In the previous installments of this series, we traced the arc from raw compliance intent — regulations such as NIST 800-53, FedRAMP, PCI DSS, EU AI Act — all the way to machine-readable OSCAL artifacts managed via GitOps pipelines and Trestle-powered automation. The central thesis has been that treating compliance artifacts as code, subject to the same versioning, testing, and review disciplines as software, is the only sustainable path to continuous assurance at scale.

Part 3 of this series explored the collaboration topology: Regulators publishing OSCAL catalogs, Control Providers authoring component definitions, System Owners assembling SSPs, and Assessors generating SAPs and SARs — all mediated by Trestle's markdown-to-OSCAL round-trip. The friction was always the same: every persona still needed CLI fluency or IDE comfort to engage productively with OSCAL JSON.

That friction is now removable. The Model Context Protocol (MCP) brings a standardized, AI-agent-ready interface to compliance tooling — and compliance-trestle-mcp, the first OSCAL-native MCP server from the OSCAL Compass community, makes every Trestle operation invocable by any MCP-compliant AI client: Claude, Roo Code, GitHub Copilot Workspace, or a custom agentic pipeline.

Compliance-as-Code Game Changer With MCP

The Model Context Protocol, incubated under the Linux Foundation and now an industry-wide open standard, provides a JSON-RPC layer by which AI models discover and invoke "tools" — discrete, typed operations exposed by servers. Think of it as the USB-C port for AI agents: standardized, self-describing, composable. Once an MCP server is registered, any compliant client can call its tools without custom integration work.
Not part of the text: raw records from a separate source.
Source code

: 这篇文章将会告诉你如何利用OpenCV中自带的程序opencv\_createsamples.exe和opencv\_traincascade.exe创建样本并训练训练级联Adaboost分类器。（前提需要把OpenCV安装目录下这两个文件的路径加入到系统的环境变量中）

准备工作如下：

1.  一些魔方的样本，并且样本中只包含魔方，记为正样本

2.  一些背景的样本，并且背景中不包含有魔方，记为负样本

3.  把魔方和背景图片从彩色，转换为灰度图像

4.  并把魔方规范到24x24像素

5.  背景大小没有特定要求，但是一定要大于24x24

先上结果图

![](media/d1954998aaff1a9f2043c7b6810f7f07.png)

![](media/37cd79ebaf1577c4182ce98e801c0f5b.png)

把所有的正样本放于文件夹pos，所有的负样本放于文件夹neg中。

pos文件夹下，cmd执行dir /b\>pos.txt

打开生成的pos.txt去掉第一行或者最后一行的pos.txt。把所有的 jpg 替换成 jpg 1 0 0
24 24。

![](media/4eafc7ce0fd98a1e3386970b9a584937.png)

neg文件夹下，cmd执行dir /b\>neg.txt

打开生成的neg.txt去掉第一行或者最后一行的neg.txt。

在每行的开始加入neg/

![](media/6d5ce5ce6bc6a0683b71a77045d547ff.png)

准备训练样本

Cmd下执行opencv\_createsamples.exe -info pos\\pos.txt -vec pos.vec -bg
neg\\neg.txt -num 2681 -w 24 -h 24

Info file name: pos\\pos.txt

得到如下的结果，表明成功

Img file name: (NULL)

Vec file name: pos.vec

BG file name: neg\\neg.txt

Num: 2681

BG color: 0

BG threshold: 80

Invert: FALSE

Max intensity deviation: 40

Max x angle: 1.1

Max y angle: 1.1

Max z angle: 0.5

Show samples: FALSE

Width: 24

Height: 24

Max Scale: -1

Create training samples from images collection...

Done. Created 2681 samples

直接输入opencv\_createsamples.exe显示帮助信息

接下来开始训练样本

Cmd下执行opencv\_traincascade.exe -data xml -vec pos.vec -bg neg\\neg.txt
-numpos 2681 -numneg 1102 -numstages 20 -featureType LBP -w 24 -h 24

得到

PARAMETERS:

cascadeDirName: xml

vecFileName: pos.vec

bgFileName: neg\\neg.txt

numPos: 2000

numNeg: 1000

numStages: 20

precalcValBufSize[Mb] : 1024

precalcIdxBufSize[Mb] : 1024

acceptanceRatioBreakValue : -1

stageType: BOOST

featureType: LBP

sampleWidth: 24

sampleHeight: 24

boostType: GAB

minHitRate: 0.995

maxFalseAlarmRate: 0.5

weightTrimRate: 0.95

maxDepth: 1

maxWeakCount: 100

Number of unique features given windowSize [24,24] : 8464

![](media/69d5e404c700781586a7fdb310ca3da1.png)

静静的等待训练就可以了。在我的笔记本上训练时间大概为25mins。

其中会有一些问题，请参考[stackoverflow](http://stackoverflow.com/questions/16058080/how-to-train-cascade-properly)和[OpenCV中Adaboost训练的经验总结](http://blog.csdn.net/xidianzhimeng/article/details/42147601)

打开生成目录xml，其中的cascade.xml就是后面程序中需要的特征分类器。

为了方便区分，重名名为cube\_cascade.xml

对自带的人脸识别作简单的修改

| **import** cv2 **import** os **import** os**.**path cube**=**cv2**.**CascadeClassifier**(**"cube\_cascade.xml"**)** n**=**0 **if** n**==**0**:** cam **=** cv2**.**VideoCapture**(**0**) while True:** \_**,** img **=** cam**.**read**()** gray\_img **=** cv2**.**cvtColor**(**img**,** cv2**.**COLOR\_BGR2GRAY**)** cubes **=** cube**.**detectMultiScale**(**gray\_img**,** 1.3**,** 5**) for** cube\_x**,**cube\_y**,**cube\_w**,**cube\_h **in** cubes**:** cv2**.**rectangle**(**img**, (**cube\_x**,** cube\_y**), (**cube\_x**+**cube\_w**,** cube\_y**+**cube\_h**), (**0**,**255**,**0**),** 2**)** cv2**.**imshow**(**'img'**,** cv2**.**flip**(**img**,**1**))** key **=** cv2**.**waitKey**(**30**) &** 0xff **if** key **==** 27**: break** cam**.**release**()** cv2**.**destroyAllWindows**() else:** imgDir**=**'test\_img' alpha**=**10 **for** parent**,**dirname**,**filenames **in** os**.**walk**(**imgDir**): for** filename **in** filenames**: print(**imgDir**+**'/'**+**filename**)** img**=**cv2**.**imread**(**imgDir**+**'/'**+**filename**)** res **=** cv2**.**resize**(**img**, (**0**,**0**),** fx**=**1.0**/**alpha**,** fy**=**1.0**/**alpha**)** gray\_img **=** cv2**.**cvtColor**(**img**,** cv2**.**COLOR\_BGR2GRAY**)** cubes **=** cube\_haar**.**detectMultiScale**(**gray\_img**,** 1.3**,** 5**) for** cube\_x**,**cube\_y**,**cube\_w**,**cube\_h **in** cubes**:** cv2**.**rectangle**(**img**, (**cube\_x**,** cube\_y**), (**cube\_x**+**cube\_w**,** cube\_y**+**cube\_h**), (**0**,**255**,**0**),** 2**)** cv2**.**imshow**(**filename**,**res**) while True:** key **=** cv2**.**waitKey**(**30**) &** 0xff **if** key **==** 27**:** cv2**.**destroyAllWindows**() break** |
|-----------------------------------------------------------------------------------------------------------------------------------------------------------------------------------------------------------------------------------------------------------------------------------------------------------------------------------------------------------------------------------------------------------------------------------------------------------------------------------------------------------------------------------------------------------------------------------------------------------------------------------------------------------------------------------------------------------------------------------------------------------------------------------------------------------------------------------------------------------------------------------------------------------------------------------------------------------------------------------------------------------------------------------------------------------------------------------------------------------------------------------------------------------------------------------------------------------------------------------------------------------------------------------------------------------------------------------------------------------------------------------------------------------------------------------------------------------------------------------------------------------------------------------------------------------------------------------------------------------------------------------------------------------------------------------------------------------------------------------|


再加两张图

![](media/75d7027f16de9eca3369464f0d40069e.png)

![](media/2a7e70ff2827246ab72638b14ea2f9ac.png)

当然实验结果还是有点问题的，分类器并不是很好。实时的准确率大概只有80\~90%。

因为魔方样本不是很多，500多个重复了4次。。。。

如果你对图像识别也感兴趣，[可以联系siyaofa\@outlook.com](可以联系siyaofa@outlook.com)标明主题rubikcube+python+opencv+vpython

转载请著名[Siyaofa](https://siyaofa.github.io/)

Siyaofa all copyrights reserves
For compliance workflows, this changes the architecture of engagement fundamentally. Today, driving Trestle to resolve a NIST 800-53 profile, generate SSP markdown, and assemble the resulting OSCAL JSON requires CLI invocations with precise arguments — work that falls to the Trestle-literate members of a compliance team. With compliance-trestle-mcp, those same operations become natural-language-addressable: an AI assistant executes the correct Trestle command sequence, validates the output, and surfaces results in whatever interface the persona is already working in.

Compliance-trestle-mcp: Architecture and Capabilities

The server is published on PyPI as compliance-trestle-mcp (v0.1.2, February 2026) and registered on the Official MCP Registry at registry.modelcontextprotocol.io under the identifier io.github.oscal-compass/compliance-trestle-mcp. Status is Active. Source: https://github.com/oscal-compass/compliance-trestle-mcp.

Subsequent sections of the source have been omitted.